New Noah's Ark with frozen DNA
A Russian university is planning to create a 'Noah's Ark' consisting of the frozen DNA of every creature that has ever lived.
Moscow State University has received the country's largest-ever scientific grant to embark on the project, which is scheduled to be completed by 2018 and will be based in a 430sq km site on campus.
The institute, which has received 1billion rubles (£12.6million) to help get it off the ground, aims to cryogenically freeze and store cells which are capable of reproducing.
Viktor Sadivnichy, the university's rector, likened the gigantic project to a modern-day 'Noah's Ark'.

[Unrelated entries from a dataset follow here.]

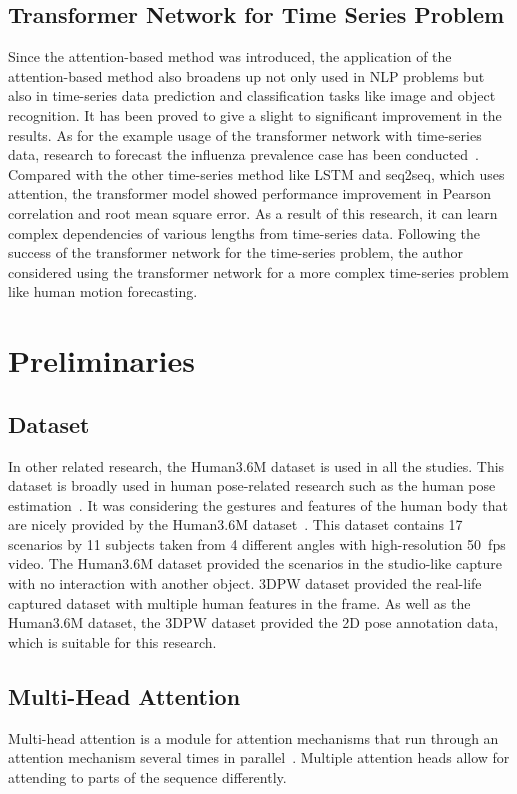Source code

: \subsection{Transformer Network for Time Series Problem}
Since the attention-based method was introduced, the application of the attention-based method also broadens up not only used in NLP problems but also in time-series data prediction and classification tasks like image and object recognition. It has been proved to give a slight to significant improvement in the results. As for the example usage of the transformer network with time-series data, research to forecast the influenza prevalence case has been conducted~\cite{neo2020}.
Compared with the other time-series method like LSTM and seq2seq, which uses attention, the transformer model showed performance improvement in Pearson correlation and root mean square error.
As a result of this research, it can learn complex dependencies of various lengths from time-series data. Following the success of the transformer network for the time-series problem, the author considered using the transformer network for a more complex time-series problem like human motion forecasting. 


\section{Preliminaries}
\subsection{Dataset}
In other related research, the Human3.6M dataset is used in all the studies. This dataset is broadly used in human pose-related research such as the human pose estimation~\cite{zanfir2018, iskakov2019}. It was considering the gestures and features of the human body that are nicely provided by the Human3.6M dataset~\cite{human3.6m}. This dataset contains 17 scenarios by 11 subjects taken from 4 different angles with high-resolution 50~fps video. The Human3.6M dataset provided the scenarios in the studio-like capture with no interaction with another object. 3DPW dataset provided the real-life captured dataset with multiple human features in the frame\cite{vonMarcard2018}. As well as the Human3.6M dataset, the 3DPW dataset provided the 2D pose annotation data, which is suitable for this research. 


\subsection{Multi-Head Attention}
Multi-head attention is a module for attention mechanisms that run through an attention mechanism several times in parallel~\cite{vaswani2017}. Multiple attention heads allow for attending to parts of the sequence differently.

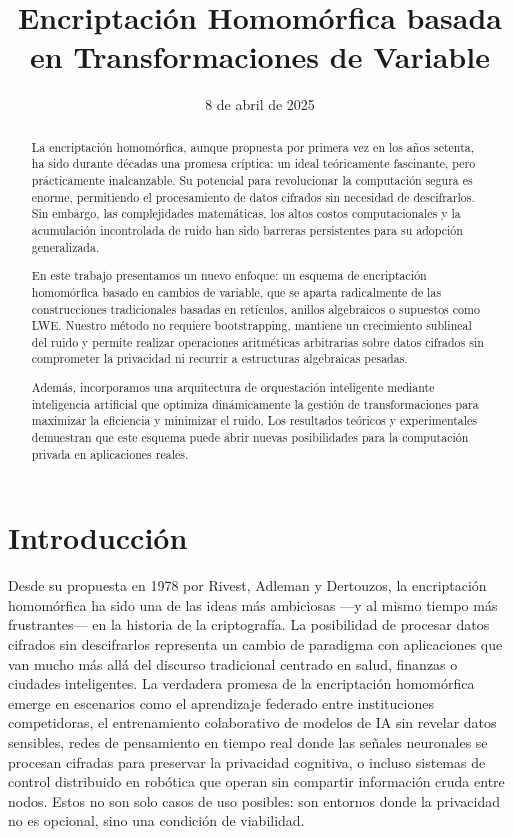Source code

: \documentclass[11pt]{article}
\title{Encriptación Homomórfica basada en Transformaciones de Variable}
\author{}
\affil{Universidad Panamericana, Guadalajara, México}
\date{8 de abril de 2025}
\theoremstyle{plain}
\begin{document}
\maketitle

\begin{abstract}
La encriptación homomórfica, aunque propuesta por primera vez en los años setenta, ha sido durante décadas una promesa críptica: un ideal teóricamente fascinante, pero prácticamente inalcanzable. Su potencial para revolucionar la computación segura es enorme, permitiendo el procesamiento de datos cifrados sin necesidad de descifrarlos. Sin embargo, las complejidades matemáticas, los altos costos computacionales y la acumulación incontrolada de ruido han sido barreras persistentes para su adopción generalizada.

En este trabajo presentamos un nuevo enfoque: un esquema de encriptación homomórfica basado en cambios de variable, que se aparta radicalmente de las construcciones tradicionales basadas en retículos, anillos algebraicos o supuestos como LWE. Nuestro método no requiere bootstrapping, mantiene un crecimiento sublineal del ruido y permite realizar operaciones aritméticas arbitrarias sobre datos cifrados sin comprometer la privacidad ni recurrir a estructuras algebraicas pesadas. 

Además, incorporamos una arquitectura de orquestación inteligente mediante inteligencia artificial que optimiza dinámicamente la gestión de transformaciones para maximizar la eficiencia y minimizar el ruido. Los resultados teóricos y experimentales demuestran que este esquema puede abrir nuevas posibilidades para la computación privada en aplicaciones reales.
\end{abstract}

\section{Introducción}

Desde su propuesta en 1978 por Rivest, Adleman y Dertouzos, la encriptación homomórfica ha sido una de las ideas más ambiciosas —y al mismo tiempo más frustrantes— en la historia de la criptografía. La posibilidad de procesar datos cifrados sin descifrarlos representa un cambio de paradigma con aplicaciones que van mucho más allá del discurso tradicional centrado en salud, finanzas o ciudades inteligentes. La verdadera promesa de la encriptación homomórfica emerge en escenarios como el aprendizaje federado entre instituciones competidoras, el entrenamiento colaborativo de modelos de IA sin revelar datos sensibles, redes de pensamiento en tiempo real donde las señales neuronales se procesan cifradas para preservar la privacidad cognitiva, o incluso sistemas de control distribuido en robótica que operan sin compartir información cruda entre nodos. Estos no son solo casos de uso posibles: son entornos donde la privacidad no es opcional, sino una condición de viabilidad.
\end{document}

He explained: “It will involve the creation of a depository - a databank for the storing of every living thing on Earth, including not only living, but disappearing and distinct organisms.
“It will also contain information systems. If it's realised, this will be a leap in Russian history as the first nation to create an actual Noah's Ark of sorts.”
The announcement marks the latest, and most ambitious, of the world's DNA banks which have increased in numbers in the past decade following breakthroughs in technology and growing concern about species extinction.
Britain also maintains the Frozen Ark Project, which is run by a consortium of biological societies, zoos, museums and research facilities.
It holds a remarkable 28,604 frozen DNA samples, of which more than 7,000 are from species on the 'red list' of endangered animals.
This includes the Spiny Lobster, the Channel Islands Fox, the Bonefish, the Indiana Bat and Cat's Paw Coral.
But Russia's historic Noah's Ark project is not the first of its kind for the country - a storage facility in the remote Siberian wilderness aims to use the natural cold of Siberia's thick permafrost to preserve seed and plant samples for up to 100 years.